A prerequisite for change

Canada’s legal system failed to prevent the abuses that took place in the residential schools and when it did, Survivors were often re-victimized by the adversarial and alienating nature of the justice system. Eventually, all the parties to the residential school litigation agreed that the Canadian legal system was not well-equipped to deal with the massive injustice of residential schools and designed an innovative settlement that allowed claims to be settled in a less adversarial forum. The settlement also recognized the need for collective reparations in the form of the Aboriginal Healing Foundation and this Commission. Given the failure of the Canadian legal system to stop or repair the genocidal injustice of residential schools, it is only reasonable to suggest that Aboriginal people be allowed to develop their own justice systems.

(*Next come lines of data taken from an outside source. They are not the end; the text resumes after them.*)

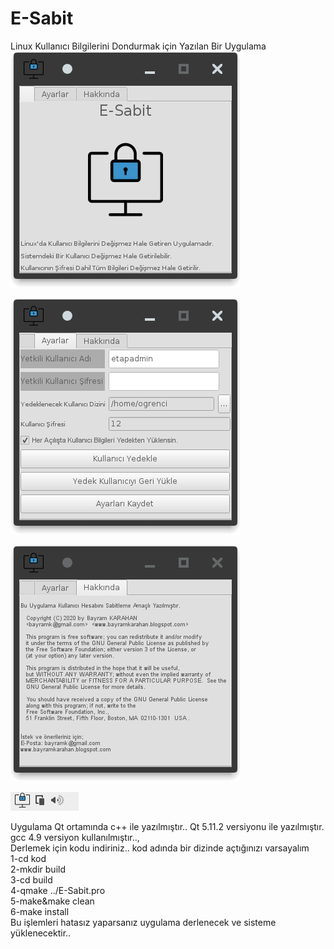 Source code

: # E-Sabit
Linux Kullanıcı Bilgilerini Dondurmak için Yazılan Bir Uygulama
<br/>
![E-Sabit](https://github.com/bayramkarahan/E-Sabit/blob/main/ekran%20g%C3%B6r%C3%BCnt%C3%BCs%C3%BC1.png)
<br/>

![E-Sabit](https://github.com/bayramkarahan/E-Sabit/blob/main/ekran%20g%C3%B6r%C3%BCnt%C3%BCs%C3%BC2.png)
<br/>

![E-Sabit](https://github.com/bayramkarahan/E-Sabit/blob/main/ekran%20g%C3%B6r%C3%BCnt%C3%BCs%C3%BC3.png)
<br/>

![E-Sabit](https://github.com/bayramkarahan/E-Sabit/blob/main/ekran%20g%C3%B6r%C3%BCnt%C3%BCs%C3%BC4.png)

Uygulama Qt ortamında c++ ile yazılmıştır..
Qt 5.11.2 versiyonu ile yazılmıştır.
<br/>
gcc 4.9 versiyon kullanılmıştır..,
<br/>
Derlemek için kodu indiriniz.. kod adında bir dizinde açtığınızı varsayalım
<br/>
1-cd kod
<br/>
2-mkdir build
<br/>
3-cd build
<br/>
4-qmake ../E-Sabit.pro
<br/>
5-make&make clean
<br/>
6-make install
<br/>
Bu işlemleri hatasız yaparsanız uygulama derlenecek ve sisteme yüklenecektir..
<br/>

42) We call upon the federal, provincial, and territorial governments to commit to the recognition and implementation of Aboriginal justice systems in a manner consistent with the Treaty and Aboriginal rights of Aboriginal peoples, the Constitution Act, 1982, and the United Nations Declaration on the Rights of Indigenous Peoples, endorsed by Canada in November 2012.

Conclusion

The justice system needs to be reformed if the crisis of Aboriginal overrepresentation is not to become worse. Aboriginal people should not continue to be imprisoned and victimized because of the legacy of residential schools. That said, the Commission is convinced that overrepresentation in the justice system will not be reduced by justice system reform alone. It will be necessary to address all of the ongoing harms of residential schools—the harms to Aboriginal family, education, language and culture, and health. A key element of that change must be a justice system, based on Aboriginal law and healing practices and under Aboriginal control. Such a system will be essential in the movement to banish the legacy of residential schools and build a new future of Canadian reconciliation.